NON SON CHI FUI, PERI' DI NOI GRAN PARTE
Non son chi fui; perì di noi gran parte:
questo che avvanza è sol languore e pianto.
E secco è il mirto, e son le foglie sparte
del lauro, speme al giovenil mio canto.
Perché dal dì ch’empia licenza e Marte
vestivan me del lor sanguineo manto,
cieca è la mente e guasto il core, ed arte
la fame d’oro, arte è in me fatta, e vanto.
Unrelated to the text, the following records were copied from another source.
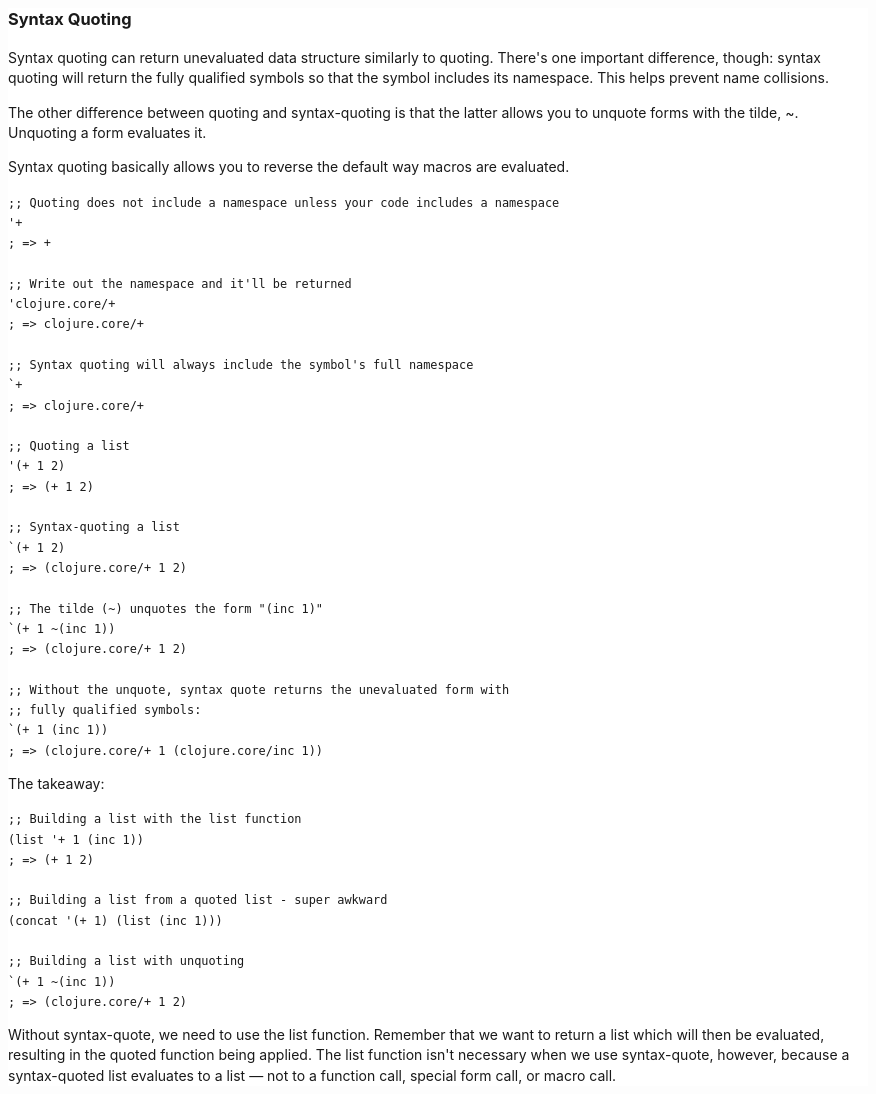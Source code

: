 ### Syntax Quoting

Syntax quoting can return unevaluated data structure similarly to quoting. There's one important difference, though: syntax quoting will return the fully qualified symbols so that the symbol includes its namespace.  This helps prevent name collisions.

The other difference between quoting and syntax-quoting is that the latter allows you to unquote forms with the tilde, ~. Unquoting a form evaluates it.

Syntax quoting basically allows you to reverse the default way macros are evaluated.

	;; Quoting does not include a namespace unless your code includes a namespace
	'+
	; => +
	
	;; Write out the namespace and it'll be returned
	'clojure.core/+
	; => clojure.core/+
	
	;; Syntax quoting will always include the symbol's full namespace
	`+
	; => clojure.core/+
	
	;; Quoting a list
	'(+ 1 2)
	; => (+ 1 2)
	
	;; Syntax-quoting a list
	`(+ 1 2)
	; => (clojure.core/+ 1 2)
	
	;; The tilde (~) unquotes the form "(inc 1)"
	`(+ 1 ~(inc 1))
	; => (clojure.core/+ 1 2)
	
	;; Without the unquote, syntax quote returns the unevaluated form with
	;; fully qualified symbols:
	`(+ 1 (inc 1))
	; => (clojure.core/+ 1 (clojure.core/inc 1))
	
The takeaway:

	;; Building a list with the list function
	(list '+ 1 (inc 1))
	; => (+ 1 2)
	
	;; Building a list from a quoted list - super awkward
	(concat '(+ 1) (list (inc 1)))
	
	;; Building a list with unquoting
	`(+ 1 ~(inc 1))
	; => (clojure.core/+ 1 2)
	
Without syntax-quote, we need to use the list function. Remember that we want to return a list which will then be evaluated, resulting in the quoted function being applied.  The list function isn't necessary when we use syntax-quote, however, because a syntax-quoted list evaluates to a list — not to a function call, special form call, or macro call.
Che se pur sorge di morir consiglio,
a mia fiera ragion chiudon le porte
furor di gloria, e carit à di figlio.
Tal di me schiavo, e d’altri, e della sorte,
conosco il meglio ed al peggior mi appiglio,
e so invocare e non darmi la morte.
Questo componimento ha toni letterari ricercati e esprime un momento di aridità spirituale conseguente all’esperienza di guerra e dei disordini rivoluzionari. Il sovvertimento d’ogni valore che essi portano con sé ha gettato il cuore del poeta in una prostrazione. Il crollo degli ideali gli ha suscitato nell’animo il senso della vanità d’ogni cosa; ha spento in lui l’amore e la poesia che sono le luci che illuminano la sua vita. La morte appare l’unica soluzione di questa esistenza distrutta. In questo sonetto sono evidenti numerosi motivi petrarcheschi e alfieriani soprattutto nella prima quartina.